The DNA products we synthesize are usually white powder or look transparent. As the products may easily detach from the tube bottom and be absorbed to the centrifugal tube wall or tube cap, you are recommended to centrifugalize the products, and then open the cap carefully and add water to dissolve them, in order to prevent the samples influencing your experiment.
a. Before opening the cap, centrifugalize the products to collect them at the tube bottom in order to avoid loss, and then open the tube cap carefully;
b. Add appropriate amount of ddH2O (PH>6.0) or TE buffer (PH 7.5-8.0 ) to dilute it to the wanted concentration;
c. Cover the cap and fully shake up and down by hands for 5~10 minutes or shake in the shaker for about 1 minutes;
d. Centrifugalize and collect into the tube bottom.
Frozen and dry DNA is stable and can be preserved for several years under the temperature of -20 ℃, or for about 6 months under the temperature of 4 ℃. Diluted oilgo can be preserved for about 1 years under -20 ℃, or about 1 month under 4 ℃. But note to avoid repeated freezing and thawing. In addition, acidic water solution will cause degradation of the DNA products.
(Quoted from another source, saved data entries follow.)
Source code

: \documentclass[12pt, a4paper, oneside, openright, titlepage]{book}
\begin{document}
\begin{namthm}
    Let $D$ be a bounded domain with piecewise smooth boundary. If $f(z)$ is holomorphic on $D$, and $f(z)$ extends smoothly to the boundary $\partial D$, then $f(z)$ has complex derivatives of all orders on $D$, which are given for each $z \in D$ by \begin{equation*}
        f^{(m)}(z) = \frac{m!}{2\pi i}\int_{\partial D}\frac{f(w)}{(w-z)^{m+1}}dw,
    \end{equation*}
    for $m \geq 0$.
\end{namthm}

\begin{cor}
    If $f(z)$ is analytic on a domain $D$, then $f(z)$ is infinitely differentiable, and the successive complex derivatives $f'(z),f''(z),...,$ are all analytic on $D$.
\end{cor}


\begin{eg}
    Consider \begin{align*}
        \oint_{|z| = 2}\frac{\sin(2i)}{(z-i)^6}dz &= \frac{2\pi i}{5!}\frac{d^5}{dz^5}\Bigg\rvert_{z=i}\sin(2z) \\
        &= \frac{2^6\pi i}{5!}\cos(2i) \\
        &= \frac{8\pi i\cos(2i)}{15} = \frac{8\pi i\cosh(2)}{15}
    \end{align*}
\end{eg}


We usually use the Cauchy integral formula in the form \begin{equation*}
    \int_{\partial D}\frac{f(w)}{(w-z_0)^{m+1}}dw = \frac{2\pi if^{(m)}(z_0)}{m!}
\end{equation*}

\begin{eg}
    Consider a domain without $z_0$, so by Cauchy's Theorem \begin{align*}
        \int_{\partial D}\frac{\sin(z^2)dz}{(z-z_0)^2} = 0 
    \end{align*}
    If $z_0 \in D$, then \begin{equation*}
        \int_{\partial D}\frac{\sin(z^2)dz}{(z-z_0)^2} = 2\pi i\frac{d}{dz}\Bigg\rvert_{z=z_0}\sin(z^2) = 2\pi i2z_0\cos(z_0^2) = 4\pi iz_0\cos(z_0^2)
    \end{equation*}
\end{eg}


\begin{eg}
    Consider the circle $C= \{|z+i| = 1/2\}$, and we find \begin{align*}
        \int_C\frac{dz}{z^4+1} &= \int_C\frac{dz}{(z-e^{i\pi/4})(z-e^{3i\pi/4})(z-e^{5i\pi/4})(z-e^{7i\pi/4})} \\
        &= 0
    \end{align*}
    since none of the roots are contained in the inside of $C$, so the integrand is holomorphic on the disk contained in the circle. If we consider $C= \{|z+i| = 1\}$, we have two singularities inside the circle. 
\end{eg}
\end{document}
Method to calculate the oligo dilution concentration Basic parameters and calculation formula
MW(molecular weight)=(A bases x 313.21)+(G bases x329.21)+(C bases x289.18)+(T bases x304.2)+(Mixed bases x324.5)+(I bases x314.19)+(U bases x290.17)-61.96 Mixed =mixed bases; I = 2' deoxyuridine; U = 2' deoxyuridine
Code for the mixed bases:
R=(A/g), M=(A/C), W=(A/T), S=(C/g), Y=(C/T), K=(g/T), H=(A/T/C), B=(g/T/C), D=(g/A/T), V=(A/C/g), N=(A/C/g/T)
Oligo DNA of 1 OD is about 33 μ g.
For any quality problem of the synthesis, after discussion and confirmation, we shall provide coupling service for you again for free.